OS: CentOS 6.5
Python version: 2.7.5
I have a file with the following sample of information.
I would like to search and replace the cent symbol and replace with $0. infront.
Alpha $1.00
Beta ¢55 <<<< note
Charlie $2.00
Delta ¢23 <<<< note
I want it to look like this:
Alpha $1.00
Beta $0.55 <<<< note
Charlie $2.00
Delta $0.23 <<<< note
So this code in command line (which works) is:
sed 's/¢/$0./g' *file name*
However using python to code it does not work:
import subprocess
hello = subprocess.call('cat datafile ' + '| sed "s/¢/$0./g"',shell=True)
print hello
There seems to be an error whenever I try to paste the ¢ symbol.
Slightly closer, when I print the unicode for the cent sign in Python, it comes out below:
print(u"\u00A2")
¢
When I cat my datafile, it actually shows up as the ¢ sign, missing the Â. << not sure if this is any help
I think when I'm trying to sed with the Unicode, the added symbol before the ¢ is not allowing me to search and replace.
Error code when trying unicode:
hello = subprocess.call(u"cat datafile | sed 's/\uxA2/$0./g'",shell=True)

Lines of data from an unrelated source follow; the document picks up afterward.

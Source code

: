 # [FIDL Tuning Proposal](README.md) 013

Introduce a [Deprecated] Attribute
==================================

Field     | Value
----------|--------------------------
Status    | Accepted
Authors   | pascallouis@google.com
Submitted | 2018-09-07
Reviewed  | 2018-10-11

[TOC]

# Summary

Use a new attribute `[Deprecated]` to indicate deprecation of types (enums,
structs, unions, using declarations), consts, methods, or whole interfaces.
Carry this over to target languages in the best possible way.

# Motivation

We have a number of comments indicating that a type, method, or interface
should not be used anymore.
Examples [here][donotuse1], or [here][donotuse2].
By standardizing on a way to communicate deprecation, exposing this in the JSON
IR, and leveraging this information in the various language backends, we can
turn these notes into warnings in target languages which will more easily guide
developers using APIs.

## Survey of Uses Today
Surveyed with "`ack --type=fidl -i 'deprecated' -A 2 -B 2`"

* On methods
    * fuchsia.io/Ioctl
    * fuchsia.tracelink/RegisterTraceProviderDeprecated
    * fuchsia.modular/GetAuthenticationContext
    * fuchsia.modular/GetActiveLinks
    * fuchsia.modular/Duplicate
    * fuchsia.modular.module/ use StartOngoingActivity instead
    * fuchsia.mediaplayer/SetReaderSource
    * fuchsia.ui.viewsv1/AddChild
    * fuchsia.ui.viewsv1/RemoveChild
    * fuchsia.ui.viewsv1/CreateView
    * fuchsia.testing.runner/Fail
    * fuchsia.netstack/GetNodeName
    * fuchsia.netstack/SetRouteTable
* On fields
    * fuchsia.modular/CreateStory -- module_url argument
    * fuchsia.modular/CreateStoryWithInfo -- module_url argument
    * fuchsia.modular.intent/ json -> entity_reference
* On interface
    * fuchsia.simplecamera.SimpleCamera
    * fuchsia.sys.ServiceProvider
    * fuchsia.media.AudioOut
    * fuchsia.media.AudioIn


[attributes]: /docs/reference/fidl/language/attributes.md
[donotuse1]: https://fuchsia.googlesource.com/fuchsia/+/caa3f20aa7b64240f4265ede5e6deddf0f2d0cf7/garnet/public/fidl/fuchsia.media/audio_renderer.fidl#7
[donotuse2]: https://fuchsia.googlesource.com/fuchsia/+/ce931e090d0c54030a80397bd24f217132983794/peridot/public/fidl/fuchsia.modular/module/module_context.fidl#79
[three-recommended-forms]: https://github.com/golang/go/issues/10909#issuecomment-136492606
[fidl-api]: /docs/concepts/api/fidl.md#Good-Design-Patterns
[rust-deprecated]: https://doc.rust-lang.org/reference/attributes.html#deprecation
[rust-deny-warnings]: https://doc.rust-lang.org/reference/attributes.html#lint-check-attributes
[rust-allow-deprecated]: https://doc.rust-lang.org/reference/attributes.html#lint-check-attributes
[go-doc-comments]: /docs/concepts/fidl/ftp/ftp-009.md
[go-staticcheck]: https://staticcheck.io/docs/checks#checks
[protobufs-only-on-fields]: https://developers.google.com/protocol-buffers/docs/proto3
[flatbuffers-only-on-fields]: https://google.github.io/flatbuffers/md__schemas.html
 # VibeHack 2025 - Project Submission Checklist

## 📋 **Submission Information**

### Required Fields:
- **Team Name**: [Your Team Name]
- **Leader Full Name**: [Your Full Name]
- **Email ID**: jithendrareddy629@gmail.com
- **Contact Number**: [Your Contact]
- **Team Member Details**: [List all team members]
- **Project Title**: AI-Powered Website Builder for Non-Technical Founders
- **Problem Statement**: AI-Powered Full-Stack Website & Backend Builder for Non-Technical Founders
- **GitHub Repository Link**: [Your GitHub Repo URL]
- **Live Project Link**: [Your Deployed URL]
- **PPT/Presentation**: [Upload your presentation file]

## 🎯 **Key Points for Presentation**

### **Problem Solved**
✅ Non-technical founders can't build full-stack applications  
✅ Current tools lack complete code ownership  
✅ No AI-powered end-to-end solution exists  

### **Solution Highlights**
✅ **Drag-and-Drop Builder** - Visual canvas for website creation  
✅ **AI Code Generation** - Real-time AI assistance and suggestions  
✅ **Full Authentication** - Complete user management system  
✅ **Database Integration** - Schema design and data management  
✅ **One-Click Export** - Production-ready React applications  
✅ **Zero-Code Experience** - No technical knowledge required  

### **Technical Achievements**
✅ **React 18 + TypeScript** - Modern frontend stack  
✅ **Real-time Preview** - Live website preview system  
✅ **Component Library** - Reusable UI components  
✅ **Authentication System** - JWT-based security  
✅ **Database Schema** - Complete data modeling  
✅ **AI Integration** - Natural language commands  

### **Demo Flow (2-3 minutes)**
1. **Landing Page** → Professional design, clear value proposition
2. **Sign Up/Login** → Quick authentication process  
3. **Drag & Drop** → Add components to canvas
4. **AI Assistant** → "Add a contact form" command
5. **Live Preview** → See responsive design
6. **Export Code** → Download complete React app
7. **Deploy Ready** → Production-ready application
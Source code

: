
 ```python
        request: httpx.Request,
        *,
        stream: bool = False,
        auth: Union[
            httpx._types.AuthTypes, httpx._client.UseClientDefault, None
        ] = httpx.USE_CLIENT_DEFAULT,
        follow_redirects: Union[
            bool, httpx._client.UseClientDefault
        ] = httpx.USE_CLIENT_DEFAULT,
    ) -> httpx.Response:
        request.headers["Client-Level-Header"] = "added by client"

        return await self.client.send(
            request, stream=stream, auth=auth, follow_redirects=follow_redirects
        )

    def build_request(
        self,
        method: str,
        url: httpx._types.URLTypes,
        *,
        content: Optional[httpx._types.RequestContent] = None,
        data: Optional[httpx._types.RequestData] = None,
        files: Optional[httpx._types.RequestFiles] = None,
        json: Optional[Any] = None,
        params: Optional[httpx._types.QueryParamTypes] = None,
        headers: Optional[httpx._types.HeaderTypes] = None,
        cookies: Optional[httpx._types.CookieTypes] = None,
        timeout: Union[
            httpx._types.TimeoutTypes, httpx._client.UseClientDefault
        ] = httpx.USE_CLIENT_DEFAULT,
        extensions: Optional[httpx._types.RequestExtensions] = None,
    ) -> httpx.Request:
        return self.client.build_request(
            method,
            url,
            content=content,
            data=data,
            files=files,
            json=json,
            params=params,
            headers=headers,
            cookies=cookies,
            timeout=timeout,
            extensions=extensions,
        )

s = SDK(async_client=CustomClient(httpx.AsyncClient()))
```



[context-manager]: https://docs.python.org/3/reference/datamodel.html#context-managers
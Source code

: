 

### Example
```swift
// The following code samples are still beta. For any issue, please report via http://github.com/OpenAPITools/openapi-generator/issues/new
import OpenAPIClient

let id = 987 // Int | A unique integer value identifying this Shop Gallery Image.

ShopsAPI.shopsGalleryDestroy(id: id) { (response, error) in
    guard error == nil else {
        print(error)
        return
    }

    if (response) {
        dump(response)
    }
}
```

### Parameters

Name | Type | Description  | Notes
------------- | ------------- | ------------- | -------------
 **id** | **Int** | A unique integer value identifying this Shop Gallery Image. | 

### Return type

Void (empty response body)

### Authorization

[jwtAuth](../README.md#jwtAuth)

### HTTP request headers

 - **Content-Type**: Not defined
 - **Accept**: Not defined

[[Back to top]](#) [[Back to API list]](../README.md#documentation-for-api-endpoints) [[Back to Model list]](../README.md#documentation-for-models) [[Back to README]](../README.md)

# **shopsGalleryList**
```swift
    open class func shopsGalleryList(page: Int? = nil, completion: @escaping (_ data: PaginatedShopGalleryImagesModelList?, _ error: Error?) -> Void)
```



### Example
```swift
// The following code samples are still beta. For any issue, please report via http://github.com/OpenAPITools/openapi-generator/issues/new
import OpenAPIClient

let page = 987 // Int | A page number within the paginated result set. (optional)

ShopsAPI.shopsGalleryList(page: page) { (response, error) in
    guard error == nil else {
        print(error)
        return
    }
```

SyntaxError: (unicode error) 'unicodeescape' codec can't decode bytes in position 25-26: truncated \uXXXX escape
Fixing the uxA2 to u00A2, i get this:
sed: -e expression #1, char 7: unknown option to `s'
1
Any ideas/thoughts?
Both examples I get the error below:
[root#centOS user]# python test2.py
Traceback (most recent call last):
File "test2.py", line 3, in <module>
data = data.decode('utf-8') # decode immediately to Unicode
File "/usr/local/lib/python2.7/encodings/utf_8.py", line 16, in decode
return codecs.utf_8_decode(input, errors, True)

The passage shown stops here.